企画

連載野球小説 『天才の証明』 #13

2016.7.8


〜第13回〜

 六月三週の六連戦を勝利で締めくくったガンナーズの選手たちが、ぞろぞろとバスへと乗り込んでいく。

「ひのせんしゅー、サインくださぁい」 

 移動用のバスに乗り込む直前の火野周平にサインをねだる子供特有の甲高い声がした。タラップの二段目に足をかけていた火野は声の方向に振り向くと、ガンナーズのベースボールキャップをかぶった背の低い少年が小走りに近寄って来るのが見えた。アウェイゲームとはいえ、球団関係者か取材許可証を持つ人間以外は選手に接触できる機会は相当に制限されているのが普通だ。

「周平ちゃんは敵地でも人気だねえ」

 外野手の松本が軽口を叩きながらバスに乗り込もうとしていたので、火野は先輩選手に道を譲るためにか一旦バスから降りた。少年にサインを書くつもりであるのか、ドアの前に立つ火野はすぐにはバスには乗り込む素振りを見せなかった。火野から数歩離れた位置に警備員が無言で佇んでいたが、「早くバスに乗ってください」とも何も口にしなかった。

 警備員の視線の先には、談笑しながら連れ立って歩くスーツ姿の二人の男の姿があった。ピッチングコーチの今中と栗原監督の両名だった。警備員は帽子をとり、「お疲れ様です」と一礼した。火野周平も釣られて黙礼する。

 「お荷物等ありましたら、荷台の方に積んでおきますが」

 試合のデータの類であろうか、今中の持っている重そうな鞄を見て警備員が声をかけた。

「ああ、悪いね。ありがとう」

 警備員は今中から鞄をうやうやしく受け取ると、バス後方のトランクを開けた。今中と栗原がバスに乗り込む。

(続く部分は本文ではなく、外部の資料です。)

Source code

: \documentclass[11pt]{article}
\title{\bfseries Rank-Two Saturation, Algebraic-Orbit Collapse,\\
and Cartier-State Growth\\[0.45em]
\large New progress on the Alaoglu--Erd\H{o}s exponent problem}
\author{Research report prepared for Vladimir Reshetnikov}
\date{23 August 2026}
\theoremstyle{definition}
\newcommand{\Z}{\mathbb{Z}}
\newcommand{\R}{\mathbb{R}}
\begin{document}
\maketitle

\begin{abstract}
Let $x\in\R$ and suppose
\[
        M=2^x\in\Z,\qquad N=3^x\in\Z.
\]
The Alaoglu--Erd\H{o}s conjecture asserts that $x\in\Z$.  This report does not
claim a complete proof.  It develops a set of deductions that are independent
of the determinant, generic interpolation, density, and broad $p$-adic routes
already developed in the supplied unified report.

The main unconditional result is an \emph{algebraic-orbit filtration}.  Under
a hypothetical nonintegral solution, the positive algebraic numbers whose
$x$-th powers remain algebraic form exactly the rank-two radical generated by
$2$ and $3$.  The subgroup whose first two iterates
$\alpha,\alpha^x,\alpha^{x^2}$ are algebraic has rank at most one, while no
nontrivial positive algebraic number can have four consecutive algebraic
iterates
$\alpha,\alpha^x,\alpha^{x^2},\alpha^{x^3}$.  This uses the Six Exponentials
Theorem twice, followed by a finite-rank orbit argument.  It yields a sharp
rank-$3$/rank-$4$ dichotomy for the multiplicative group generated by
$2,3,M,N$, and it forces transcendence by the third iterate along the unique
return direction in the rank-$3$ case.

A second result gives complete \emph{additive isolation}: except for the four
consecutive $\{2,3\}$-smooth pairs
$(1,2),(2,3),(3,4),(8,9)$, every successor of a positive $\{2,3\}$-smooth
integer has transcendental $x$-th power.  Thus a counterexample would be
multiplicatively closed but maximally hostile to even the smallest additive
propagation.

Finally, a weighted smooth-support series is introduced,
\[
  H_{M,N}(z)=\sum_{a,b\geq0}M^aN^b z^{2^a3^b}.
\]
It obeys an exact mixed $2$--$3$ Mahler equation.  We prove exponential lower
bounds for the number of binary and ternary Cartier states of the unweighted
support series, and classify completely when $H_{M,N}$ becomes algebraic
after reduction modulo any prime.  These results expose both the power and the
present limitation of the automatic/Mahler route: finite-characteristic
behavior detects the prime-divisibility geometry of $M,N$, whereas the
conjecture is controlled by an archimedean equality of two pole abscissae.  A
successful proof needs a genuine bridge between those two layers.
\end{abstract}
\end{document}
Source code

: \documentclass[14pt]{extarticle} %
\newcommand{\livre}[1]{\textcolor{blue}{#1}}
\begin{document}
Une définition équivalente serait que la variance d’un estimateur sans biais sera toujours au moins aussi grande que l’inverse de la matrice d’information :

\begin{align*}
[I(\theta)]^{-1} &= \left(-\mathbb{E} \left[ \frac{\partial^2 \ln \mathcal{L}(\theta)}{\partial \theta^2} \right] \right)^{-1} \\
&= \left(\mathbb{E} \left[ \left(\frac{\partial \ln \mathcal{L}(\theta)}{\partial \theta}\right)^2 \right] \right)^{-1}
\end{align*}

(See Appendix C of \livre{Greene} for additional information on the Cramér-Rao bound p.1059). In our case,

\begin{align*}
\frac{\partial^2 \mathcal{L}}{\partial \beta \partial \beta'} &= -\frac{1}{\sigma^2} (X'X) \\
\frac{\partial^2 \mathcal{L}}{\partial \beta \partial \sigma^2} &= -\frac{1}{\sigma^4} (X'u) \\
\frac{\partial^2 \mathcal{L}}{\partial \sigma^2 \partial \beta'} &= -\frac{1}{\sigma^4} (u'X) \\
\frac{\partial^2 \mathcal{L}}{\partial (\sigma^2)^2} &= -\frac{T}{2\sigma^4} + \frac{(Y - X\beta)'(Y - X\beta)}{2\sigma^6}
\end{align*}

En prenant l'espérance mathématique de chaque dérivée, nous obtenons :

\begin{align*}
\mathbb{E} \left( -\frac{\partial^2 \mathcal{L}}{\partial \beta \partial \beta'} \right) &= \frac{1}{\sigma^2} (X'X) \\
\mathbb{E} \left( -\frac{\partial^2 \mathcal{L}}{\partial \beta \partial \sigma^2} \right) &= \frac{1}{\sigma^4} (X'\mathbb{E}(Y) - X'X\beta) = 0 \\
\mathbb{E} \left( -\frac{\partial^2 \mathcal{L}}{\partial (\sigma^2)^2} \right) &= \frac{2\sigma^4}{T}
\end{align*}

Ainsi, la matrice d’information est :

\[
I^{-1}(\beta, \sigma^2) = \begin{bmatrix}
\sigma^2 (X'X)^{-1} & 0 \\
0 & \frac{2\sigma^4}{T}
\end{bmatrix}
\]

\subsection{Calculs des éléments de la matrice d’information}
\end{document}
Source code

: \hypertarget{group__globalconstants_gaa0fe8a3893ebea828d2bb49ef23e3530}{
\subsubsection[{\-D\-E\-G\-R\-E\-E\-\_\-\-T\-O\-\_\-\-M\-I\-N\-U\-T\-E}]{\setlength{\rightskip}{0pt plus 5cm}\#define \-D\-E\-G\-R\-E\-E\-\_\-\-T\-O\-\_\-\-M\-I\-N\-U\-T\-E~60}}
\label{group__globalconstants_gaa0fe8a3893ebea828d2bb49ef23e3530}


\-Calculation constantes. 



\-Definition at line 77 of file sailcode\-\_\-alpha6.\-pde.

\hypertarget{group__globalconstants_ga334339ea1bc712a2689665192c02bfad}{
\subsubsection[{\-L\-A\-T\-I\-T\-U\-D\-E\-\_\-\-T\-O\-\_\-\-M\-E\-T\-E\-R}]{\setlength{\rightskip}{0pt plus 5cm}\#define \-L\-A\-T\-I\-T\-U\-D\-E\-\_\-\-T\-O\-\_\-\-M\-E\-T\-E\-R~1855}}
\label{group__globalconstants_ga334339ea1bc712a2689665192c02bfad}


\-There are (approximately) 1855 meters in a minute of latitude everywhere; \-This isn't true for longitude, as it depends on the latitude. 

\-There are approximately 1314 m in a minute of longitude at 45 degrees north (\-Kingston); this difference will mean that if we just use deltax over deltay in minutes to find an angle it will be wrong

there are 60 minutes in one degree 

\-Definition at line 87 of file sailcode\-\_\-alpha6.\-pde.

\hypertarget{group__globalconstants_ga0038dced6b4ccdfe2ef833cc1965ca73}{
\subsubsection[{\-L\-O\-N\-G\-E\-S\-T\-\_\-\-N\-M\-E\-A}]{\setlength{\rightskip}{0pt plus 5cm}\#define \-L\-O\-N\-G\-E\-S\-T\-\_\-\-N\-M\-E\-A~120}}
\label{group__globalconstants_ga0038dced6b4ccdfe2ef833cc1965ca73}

「そうだ、周平。緋ノ宮学園の浅野監督から、お前と連絡を取りたいって球団に連絡があったみたいだぞ」

 タラップから振り返った栗原が、バスの前で小さなファンを待つ火野に声をかけた。

「えっ、浅野先生からですか?」

 火野の声は少しばかり上ずっていた。

「ああ、そうみたいだな。完封直前で打たれたりしてたから、詰めが甘いってご立腹なんじゃないか」

 栗原の茶化す声は、勝ち試合の後ということもあっていつになく上機嫌に聞こえた。

「でも、先生から電話なんてプロになって初めてですよ」

「携帯は持ってないのか?」

「あっ、寮に置き忘れました」

 火野は栗原を見上げ、申し訳なさそうに頭を掻いた。

「ホテルに帰ったら、連絡しとけよ」

 栗原はほれっと、電話番号を記したメモ書きを火野に手渡した。

「はい、ありがとうございます」

 火野はメモ書きを丁寧に二つ折りにすると、ズボンのポケットへと仕舞った。

 背番号11「S.Hino」の刺繍のあるやや大きめのユニフォームを着た少年は、少し息を切らせながら火野の目の前に立つと、ベースボールキャップを脱ぎ、手にしたサインペンと一緒に差し出した。火野は少し身をかがめて少年の頭をぽんぽんと撫でると、ペンと帽子を両手で受け取った。少年に名を尋ね、さらさらと自らのサインを書きつける。

「あの、私にも頂けますでしょうか」

 背後からくぐもった声が聞こえた。火野はちらりと顔だけを声の方向に向けると、少年の父親であろうか、特徴のない白いシャツに無精ひげの男がふらりと音もなく火野の背後から近寄ってくるのが見えた。少年と同じく、北海道ガンナーズの帽子をかぶっている。濃い色をしたサングラスをかけていたため人相はよく分からなかった。首から取材許可証らしきものをぶら下げていた。

「ちょっと待ってくださいね、順番ですので」

 火野はサインを書きこんだ帽子を少年の頭にかぶせた。

「今日はお父さんと一緒に来たのかな?」

 火野の問いかけに少年は大きく首を振った。

「ちがうよー、おばあちゃんといっしょにきたの」

 少年は火野を見上げながら、嬉しそうな声でそう言った。火野が辺りを見回すと、杖をつきながらバスの方にゆっくりと歩いてくる老人の姿が見えた。

「ひのせんしゅ、どうもありがとう、ございました!」

 ベースボールキャップに両手を添えて満面の笑みを浮かべた少年は、ぺこりと火野に向かって小さく礼をすると、老人の方へとスキップするように駆けていった。

 少年へのサインが終わるのを待っていた男は、自身の横を走り去っていく少年には一瞥もくれず、ただただ火野周平の顔を見据えていた。

「火野選手にとって、浅野監督はどのような存在ですか」

 無精ひげの男の目はサングラスに隠れて見えないが、その声音にはどこか探るような色が混じっているようであった。サインを記す間に投げかけられた質問からして、サインを蒐集するファンというよりは、報道陣のインタビューの一環であるかのようである。

「先生は、俺をプロに導いてくれた恩師です」 

 火野はサイン色紙に淡々とペンを走らせながら、答えた。

「教え子の活躍、先生もさぞお喜びでしょうね」

 男の低い声は、言葉とは裏腹に、称賛ではなく嘲笑に近い色を帯びているようであった。

「お名前はなんと書きますか?」

「片仮名で、デザインベビーと書いて頂けますか」

「……は?」

 火野はサイン色紙から男へと視線を移す。男の口の端がわずかに上がっていた。火野周平は言われるままの名を色紙に書き込み、男に手渡した。

「いえ、最近子供ができたものでしてね」

 色紙を受け取った男は言葉を言い終える間もなく、踵を返しどこかへと歩み去った。

「失礼な男でしたね。一言ぐらい礼を言うべきでしょうに」

 トランクに荷物を積んでいた警備員が、礼もなく歩み去った男の背中に向かってぶつぶつと文句を垂れている。

「それにしても、デザインベビーって何なんですかね」

「さあ、なんでしょうねえ」

 しばらくの間、火野も警備員と同じく男の背を見つめたまま立ち尽くしていた。

「あ、警備どうもありがとうございました」

 火野は去って行った男の背中から目を逸らし、バスへと乗り込んだ。

「今後のご活躍、期待しております!」

 背中越しに警備員のよく通る声が聞こえた。バスのドアが閉まり、ゆっくりと発車する。火野が窓から外を眺めると、沿道に立つ警備員は直立不動の姿勢のまま、バスが走り去るのをずっと見送っているようであった。